La gauche, notamment, dénonce un « effacement » des milliards versés sans contreparties sociales ou environnementales. Le rapport lui-même est qualifié par certains observateurs de « très macroniste », une étiquette que le Haut-Commissariat rejette en arguant de son indépendance et de sa méthodologie transparente.

Vers un débat parlementaire animé

Le Premier ministre Sébastien Lecornu a salué un travail « utile et apaisant », tout en renvoyant à la discussion parlementaire le soin de trancher les arbitrages.

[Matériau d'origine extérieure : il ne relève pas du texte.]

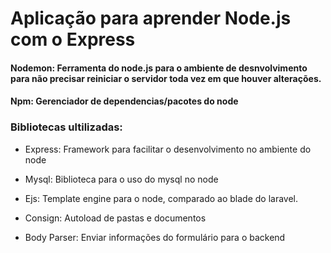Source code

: # Aplicação para aprender Node.js com o Express

#### Nodemon: Ferramenta do node.js para o ambiente de desnvolvimento para não precisar reiniciar o servidor toda vez em  que houver alterações.

#### Npm: Gerenciador de dependencias/pacotes do node

### Bibliotecas ultilizadas:
- Express: Framework para facilitar o desenvolvimento no ambiente do node

- Mysql: Biblioteca para o uso do mysql no node

- Ejs: Template engine para o node, comparado ao blade do laravel.

- Consign: Autoload de pastas e documentos

- Body Parser: Enviar informações do formulário para o backend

Les commissions des Finances de l’Assemblée nationale et du Sénat devraient auditionner Clément Beaune dans les prochaines semaines. Le rapport servira de document de référence pour les amendements au budget 2027.

En attendant, l’opposition compte bien utiliser ces 187 milliards comme un étendard lors des débats sur la loi de finances. Le chiffre, désormais officialisé par une instance reconnue, pourrait devenir un chiffon rouge agité contre la politique de l’offre menée depuis plusieurs années. L’exécutif, lui, tentera de défendre l’efficacité de ces aides tout en promettant davantage de rigueur dans leur évaluation.

Reste à savoir si la clarification méthodologique suffira à calmer les passions. L’histoire récente montre que, sur ce sujet, chaque camp garde sa propre calculette.